_Instructions for the task_. Lines containing the word "into" are the ones to copy from the records below.

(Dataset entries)

☆ ☆ ☆ ☆ ☆

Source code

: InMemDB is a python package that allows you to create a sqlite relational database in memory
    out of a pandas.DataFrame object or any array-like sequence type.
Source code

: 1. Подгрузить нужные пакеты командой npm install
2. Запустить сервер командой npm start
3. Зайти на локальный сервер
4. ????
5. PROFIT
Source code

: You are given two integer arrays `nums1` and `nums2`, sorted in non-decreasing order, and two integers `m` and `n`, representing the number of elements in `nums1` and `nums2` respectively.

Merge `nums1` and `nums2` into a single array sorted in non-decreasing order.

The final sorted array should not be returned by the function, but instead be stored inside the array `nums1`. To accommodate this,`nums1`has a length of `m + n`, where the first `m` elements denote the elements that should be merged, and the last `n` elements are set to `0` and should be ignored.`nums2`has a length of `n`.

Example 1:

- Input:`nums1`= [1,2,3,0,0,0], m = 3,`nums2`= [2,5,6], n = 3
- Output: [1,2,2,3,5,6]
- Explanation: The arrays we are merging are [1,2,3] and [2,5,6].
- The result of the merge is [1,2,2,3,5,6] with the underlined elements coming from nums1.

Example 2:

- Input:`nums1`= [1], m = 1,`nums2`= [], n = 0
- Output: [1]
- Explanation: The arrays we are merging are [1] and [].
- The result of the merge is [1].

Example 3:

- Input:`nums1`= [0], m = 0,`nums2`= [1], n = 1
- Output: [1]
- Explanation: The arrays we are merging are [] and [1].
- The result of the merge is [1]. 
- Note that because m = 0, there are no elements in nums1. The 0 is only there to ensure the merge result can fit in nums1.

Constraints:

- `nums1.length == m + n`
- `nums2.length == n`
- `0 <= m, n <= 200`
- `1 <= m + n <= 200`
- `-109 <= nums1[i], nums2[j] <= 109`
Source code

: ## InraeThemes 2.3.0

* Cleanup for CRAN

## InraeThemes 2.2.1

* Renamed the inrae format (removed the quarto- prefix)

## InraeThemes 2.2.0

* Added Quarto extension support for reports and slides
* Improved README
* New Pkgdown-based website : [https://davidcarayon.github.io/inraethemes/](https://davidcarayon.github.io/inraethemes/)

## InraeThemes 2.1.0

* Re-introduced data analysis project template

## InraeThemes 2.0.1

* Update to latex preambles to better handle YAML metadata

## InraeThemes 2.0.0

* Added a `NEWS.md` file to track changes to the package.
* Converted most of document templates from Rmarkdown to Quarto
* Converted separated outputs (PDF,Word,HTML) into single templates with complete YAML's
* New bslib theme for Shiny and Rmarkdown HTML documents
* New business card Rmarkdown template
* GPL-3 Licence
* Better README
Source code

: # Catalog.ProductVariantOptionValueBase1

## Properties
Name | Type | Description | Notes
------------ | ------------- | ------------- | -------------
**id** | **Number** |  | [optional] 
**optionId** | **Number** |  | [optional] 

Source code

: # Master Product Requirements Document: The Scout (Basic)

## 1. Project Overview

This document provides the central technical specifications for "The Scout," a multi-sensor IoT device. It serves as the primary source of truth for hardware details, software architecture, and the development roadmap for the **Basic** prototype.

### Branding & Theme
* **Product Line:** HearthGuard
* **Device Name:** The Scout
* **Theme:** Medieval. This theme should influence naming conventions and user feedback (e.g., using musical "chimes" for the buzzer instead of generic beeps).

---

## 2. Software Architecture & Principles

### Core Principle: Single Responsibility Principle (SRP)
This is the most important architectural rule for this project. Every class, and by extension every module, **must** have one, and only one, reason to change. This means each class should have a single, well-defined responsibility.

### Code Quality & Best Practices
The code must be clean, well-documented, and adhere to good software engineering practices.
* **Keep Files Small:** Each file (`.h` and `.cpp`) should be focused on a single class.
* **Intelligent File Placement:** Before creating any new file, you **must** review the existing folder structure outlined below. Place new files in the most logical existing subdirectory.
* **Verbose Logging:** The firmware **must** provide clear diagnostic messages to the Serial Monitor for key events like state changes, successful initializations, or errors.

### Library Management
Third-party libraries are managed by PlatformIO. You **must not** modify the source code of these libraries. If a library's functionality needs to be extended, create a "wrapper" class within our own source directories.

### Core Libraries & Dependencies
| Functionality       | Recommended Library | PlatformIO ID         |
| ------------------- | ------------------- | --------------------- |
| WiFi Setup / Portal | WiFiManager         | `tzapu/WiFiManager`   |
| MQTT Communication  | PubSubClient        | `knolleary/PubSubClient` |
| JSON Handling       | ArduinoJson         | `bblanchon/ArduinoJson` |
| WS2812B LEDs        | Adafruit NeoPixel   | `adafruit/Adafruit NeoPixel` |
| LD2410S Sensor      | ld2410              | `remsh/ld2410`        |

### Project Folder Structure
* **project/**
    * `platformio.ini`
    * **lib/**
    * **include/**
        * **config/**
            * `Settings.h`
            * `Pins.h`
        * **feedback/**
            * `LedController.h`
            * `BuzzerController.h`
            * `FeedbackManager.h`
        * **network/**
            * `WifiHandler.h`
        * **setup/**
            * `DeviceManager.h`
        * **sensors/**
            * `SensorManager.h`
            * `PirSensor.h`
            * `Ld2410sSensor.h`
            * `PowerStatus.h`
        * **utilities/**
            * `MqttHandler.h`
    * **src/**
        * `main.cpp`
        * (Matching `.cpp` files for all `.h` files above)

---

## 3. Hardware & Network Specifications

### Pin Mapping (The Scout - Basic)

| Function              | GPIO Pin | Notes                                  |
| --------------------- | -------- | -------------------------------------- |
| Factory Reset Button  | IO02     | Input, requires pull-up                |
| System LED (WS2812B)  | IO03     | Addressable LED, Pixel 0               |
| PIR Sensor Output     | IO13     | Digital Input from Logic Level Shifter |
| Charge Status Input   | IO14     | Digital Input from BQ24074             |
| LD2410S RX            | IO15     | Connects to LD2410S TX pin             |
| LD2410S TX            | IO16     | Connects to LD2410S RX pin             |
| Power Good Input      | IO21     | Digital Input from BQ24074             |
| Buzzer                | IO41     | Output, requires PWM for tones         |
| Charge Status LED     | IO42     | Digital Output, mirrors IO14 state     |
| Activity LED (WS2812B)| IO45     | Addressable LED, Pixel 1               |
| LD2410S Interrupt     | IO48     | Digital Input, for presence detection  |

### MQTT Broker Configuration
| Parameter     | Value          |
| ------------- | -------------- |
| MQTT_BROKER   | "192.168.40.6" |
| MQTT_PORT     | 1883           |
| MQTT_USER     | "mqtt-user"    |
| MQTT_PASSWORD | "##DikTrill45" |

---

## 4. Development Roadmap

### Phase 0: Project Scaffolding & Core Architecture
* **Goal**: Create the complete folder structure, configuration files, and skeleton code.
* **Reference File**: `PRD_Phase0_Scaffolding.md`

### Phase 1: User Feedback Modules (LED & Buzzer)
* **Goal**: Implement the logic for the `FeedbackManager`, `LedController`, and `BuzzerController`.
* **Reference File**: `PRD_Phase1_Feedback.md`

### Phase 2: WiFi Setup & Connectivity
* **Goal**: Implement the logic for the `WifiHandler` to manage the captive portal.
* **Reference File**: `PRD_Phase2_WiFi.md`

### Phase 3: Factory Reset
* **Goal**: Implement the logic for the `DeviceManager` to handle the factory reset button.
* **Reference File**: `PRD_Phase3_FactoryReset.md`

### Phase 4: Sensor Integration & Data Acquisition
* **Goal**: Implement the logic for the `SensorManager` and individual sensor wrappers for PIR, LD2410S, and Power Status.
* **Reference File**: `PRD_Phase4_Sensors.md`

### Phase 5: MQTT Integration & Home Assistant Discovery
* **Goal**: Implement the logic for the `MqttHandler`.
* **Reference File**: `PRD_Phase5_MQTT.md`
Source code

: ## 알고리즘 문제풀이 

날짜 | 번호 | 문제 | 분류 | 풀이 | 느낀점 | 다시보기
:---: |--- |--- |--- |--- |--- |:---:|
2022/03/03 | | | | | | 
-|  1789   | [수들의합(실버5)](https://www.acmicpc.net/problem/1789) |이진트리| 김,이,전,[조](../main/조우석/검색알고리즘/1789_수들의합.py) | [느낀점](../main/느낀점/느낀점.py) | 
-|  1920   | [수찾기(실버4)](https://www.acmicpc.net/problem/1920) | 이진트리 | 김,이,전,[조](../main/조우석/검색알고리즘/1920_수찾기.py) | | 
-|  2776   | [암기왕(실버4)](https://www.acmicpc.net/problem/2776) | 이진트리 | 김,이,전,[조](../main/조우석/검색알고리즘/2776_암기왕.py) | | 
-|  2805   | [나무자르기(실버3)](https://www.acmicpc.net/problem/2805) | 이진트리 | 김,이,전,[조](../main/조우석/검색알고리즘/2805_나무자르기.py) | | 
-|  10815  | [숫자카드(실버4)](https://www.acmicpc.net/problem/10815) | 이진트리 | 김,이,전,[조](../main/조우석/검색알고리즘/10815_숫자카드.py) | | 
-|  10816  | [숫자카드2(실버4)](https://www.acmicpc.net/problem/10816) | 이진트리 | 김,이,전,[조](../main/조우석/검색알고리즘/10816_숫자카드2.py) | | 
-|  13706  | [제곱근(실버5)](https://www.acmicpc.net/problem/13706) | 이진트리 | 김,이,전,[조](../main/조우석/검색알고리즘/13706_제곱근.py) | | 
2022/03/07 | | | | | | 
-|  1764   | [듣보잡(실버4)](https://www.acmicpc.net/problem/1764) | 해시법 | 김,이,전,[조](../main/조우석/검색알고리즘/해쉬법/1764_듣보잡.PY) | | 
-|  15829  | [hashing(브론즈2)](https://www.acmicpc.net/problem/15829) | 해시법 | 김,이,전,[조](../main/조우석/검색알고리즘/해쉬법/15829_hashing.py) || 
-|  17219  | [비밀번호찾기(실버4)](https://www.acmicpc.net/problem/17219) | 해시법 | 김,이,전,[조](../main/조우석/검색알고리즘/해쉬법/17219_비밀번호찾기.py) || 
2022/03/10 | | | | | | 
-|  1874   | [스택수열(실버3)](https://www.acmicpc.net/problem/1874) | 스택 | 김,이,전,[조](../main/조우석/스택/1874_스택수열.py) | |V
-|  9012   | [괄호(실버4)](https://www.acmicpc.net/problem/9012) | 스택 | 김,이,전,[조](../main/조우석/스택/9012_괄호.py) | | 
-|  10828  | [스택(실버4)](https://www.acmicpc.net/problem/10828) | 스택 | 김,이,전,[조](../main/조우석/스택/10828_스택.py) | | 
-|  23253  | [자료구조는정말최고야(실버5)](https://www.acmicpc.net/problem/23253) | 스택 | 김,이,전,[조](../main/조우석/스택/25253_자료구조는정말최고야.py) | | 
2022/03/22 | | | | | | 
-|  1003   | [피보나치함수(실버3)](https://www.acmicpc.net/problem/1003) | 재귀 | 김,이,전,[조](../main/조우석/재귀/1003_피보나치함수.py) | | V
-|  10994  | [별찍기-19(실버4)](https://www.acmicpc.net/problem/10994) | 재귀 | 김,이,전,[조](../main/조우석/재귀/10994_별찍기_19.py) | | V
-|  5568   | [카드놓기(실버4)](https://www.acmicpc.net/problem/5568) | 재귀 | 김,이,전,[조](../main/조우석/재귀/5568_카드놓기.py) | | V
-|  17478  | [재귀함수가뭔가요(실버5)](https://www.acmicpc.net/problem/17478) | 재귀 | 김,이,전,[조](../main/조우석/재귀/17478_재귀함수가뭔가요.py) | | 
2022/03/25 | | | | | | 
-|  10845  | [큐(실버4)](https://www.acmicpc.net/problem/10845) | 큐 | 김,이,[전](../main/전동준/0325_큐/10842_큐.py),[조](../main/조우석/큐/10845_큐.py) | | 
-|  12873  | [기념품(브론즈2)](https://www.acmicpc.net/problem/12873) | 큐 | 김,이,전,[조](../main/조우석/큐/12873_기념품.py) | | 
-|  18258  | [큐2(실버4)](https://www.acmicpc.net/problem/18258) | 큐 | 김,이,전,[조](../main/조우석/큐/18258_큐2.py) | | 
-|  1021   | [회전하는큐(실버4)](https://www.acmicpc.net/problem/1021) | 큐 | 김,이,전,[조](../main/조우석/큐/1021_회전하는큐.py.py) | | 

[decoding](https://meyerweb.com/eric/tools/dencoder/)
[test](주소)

☆ ☆ ☆ ☆ ☆

_Reply to the exercise_.
Merge `nums1` and `nums2` into a single array sorted in non-decreasing order.
* Converted separated outputs (PDF,Word,HTML) into single templates with complete YAML's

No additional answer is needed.